Class action, Nader: in Italia arriva troppo tardi



La class action è lo strumento ideale “per pareggiare il campo da gioco” e per “dare un certo equilibrio al rapporto tra aziende e consumatori”. Parola di Ralph Nader, avvocato statunitense e pioniere del consumerismo, intervenuto all’incontro nazionale “Consumatori Oggi” organizzato dall’Unione Nazionale Consumatori il 29 novembre a Roma.
“Era ora che arrivasse in Italia - ha spiegato Nader - perchè dà ai singoli cittadini, attraverso le associazioni dei consumatori, la possibilità di poter fermare i furti e gli imbrogli effettuati sul mercato, che di fatto equivalgono ad una riduzione della loro qualità della vita”.
“Un singolo consumatore può fare ben poco da solo - spiega Nader, più volte candidato alla presidenza degli Stati Uniti - in gran numero, invece, i consumatori possono fare gran passi in avanti ed evitare ingiustizie”. Ma Nader sottolinea anche l’importanza dei tempi della giustizia: “Non ci possono volere 10-15 anni per risolvere le controversie”.
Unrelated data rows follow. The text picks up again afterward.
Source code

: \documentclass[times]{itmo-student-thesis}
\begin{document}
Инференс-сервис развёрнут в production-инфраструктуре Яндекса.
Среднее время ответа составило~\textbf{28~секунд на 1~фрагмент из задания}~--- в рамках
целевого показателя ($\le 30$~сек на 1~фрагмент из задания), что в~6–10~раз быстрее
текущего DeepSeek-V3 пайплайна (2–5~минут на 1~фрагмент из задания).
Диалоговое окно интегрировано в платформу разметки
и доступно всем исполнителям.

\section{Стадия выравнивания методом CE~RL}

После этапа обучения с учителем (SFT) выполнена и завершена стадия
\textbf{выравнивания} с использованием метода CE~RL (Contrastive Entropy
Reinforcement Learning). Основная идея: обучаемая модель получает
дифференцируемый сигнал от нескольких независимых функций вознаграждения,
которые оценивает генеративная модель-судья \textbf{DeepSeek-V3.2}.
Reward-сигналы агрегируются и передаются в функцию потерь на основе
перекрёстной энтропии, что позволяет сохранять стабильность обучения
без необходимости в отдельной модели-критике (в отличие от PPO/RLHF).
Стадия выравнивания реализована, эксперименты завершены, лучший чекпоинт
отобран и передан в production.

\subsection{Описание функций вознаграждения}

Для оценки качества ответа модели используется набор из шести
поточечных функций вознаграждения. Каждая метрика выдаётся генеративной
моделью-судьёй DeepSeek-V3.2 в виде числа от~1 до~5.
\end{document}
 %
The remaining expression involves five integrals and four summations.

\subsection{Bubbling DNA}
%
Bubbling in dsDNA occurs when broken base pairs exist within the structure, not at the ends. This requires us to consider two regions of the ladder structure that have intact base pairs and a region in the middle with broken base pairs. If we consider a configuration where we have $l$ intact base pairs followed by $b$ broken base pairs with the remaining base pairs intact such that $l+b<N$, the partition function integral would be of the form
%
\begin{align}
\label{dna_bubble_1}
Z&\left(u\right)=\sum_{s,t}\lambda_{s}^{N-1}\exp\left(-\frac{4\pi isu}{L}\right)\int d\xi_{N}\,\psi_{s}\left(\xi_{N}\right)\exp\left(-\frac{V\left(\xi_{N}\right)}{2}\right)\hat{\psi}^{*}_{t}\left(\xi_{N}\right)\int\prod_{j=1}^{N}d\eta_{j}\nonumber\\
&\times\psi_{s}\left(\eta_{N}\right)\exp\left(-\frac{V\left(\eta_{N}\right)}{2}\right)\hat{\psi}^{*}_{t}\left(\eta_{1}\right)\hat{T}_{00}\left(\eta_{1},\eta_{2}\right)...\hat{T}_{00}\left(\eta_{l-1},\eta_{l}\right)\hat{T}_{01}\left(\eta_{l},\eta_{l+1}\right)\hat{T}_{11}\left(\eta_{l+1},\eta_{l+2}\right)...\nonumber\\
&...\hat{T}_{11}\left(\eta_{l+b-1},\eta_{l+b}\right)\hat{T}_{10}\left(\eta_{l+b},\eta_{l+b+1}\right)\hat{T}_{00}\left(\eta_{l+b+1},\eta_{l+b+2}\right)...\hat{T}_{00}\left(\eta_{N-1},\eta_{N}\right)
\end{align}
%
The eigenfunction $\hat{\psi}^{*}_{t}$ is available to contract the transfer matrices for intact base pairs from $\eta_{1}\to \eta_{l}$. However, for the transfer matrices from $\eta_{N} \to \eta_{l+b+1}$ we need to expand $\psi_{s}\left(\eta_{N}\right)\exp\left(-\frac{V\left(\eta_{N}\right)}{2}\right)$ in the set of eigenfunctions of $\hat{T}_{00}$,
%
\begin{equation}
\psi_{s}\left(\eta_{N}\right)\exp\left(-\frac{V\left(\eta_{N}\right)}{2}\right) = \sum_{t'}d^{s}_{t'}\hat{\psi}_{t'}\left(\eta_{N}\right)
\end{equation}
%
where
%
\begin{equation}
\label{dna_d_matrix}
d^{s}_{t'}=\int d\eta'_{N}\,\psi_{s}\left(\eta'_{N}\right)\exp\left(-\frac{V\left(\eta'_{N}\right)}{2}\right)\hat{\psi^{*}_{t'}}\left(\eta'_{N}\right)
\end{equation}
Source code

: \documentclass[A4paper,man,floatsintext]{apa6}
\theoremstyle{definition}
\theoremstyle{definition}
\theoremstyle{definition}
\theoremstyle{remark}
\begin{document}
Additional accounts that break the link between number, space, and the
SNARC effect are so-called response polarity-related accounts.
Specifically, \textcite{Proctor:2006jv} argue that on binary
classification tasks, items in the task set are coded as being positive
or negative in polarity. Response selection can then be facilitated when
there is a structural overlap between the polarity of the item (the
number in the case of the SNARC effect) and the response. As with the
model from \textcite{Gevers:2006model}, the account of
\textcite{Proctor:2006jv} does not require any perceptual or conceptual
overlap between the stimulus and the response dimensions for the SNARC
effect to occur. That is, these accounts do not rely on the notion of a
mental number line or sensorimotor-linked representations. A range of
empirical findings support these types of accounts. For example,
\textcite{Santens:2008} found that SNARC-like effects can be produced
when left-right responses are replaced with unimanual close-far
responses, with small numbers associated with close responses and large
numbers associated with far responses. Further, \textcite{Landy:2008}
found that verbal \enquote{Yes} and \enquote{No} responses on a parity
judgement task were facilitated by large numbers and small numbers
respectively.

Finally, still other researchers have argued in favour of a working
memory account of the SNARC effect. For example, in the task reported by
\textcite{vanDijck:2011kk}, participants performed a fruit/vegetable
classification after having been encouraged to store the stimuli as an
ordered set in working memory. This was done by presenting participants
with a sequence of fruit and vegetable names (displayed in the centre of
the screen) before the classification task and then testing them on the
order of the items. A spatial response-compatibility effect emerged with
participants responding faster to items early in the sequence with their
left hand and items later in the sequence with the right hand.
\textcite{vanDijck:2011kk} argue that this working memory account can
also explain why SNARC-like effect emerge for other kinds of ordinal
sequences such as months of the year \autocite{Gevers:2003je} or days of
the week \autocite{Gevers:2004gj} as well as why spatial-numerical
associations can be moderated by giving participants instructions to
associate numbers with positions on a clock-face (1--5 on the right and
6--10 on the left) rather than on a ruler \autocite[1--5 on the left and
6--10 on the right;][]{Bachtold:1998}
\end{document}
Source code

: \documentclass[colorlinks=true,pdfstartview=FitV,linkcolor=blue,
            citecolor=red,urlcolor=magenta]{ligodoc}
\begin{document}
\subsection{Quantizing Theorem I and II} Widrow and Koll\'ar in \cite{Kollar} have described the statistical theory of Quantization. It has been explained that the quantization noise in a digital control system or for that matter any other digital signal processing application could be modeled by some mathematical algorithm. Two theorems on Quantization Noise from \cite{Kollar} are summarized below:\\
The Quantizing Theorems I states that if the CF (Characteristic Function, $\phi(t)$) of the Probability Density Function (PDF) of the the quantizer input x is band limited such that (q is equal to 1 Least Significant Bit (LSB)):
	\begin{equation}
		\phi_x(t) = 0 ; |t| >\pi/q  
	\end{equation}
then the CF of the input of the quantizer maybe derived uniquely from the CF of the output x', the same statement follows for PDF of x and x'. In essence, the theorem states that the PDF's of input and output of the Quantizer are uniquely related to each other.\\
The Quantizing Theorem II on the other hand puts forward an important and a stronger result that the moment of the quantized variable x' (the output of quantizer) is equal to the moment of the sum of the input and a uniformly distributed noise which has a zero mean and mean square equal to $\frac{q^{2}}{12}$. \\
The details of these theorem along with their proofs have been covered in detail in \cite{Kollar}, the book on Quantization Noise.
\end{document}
Nader, attivo nella tutela dei consumatori fin dagli anni ‘60, con le sue lotte contro i colossi dell’auto accusati di dedicare poca attenzione alla sicurezza dei modelli prodotti spiega che è importante l’educazione dei cittadini sin dalla piccola età. Oggi nelle scuole, ha spiegato, “si insegna l’economia dal punto di vista delle aziende, ma non da quello dei consumatori”, ed “è importante che i genitori abbiano un ruolo attivo nelle scuole e non cedano alle richieste dei figli, sempre più guidate dalle società dei consumi”.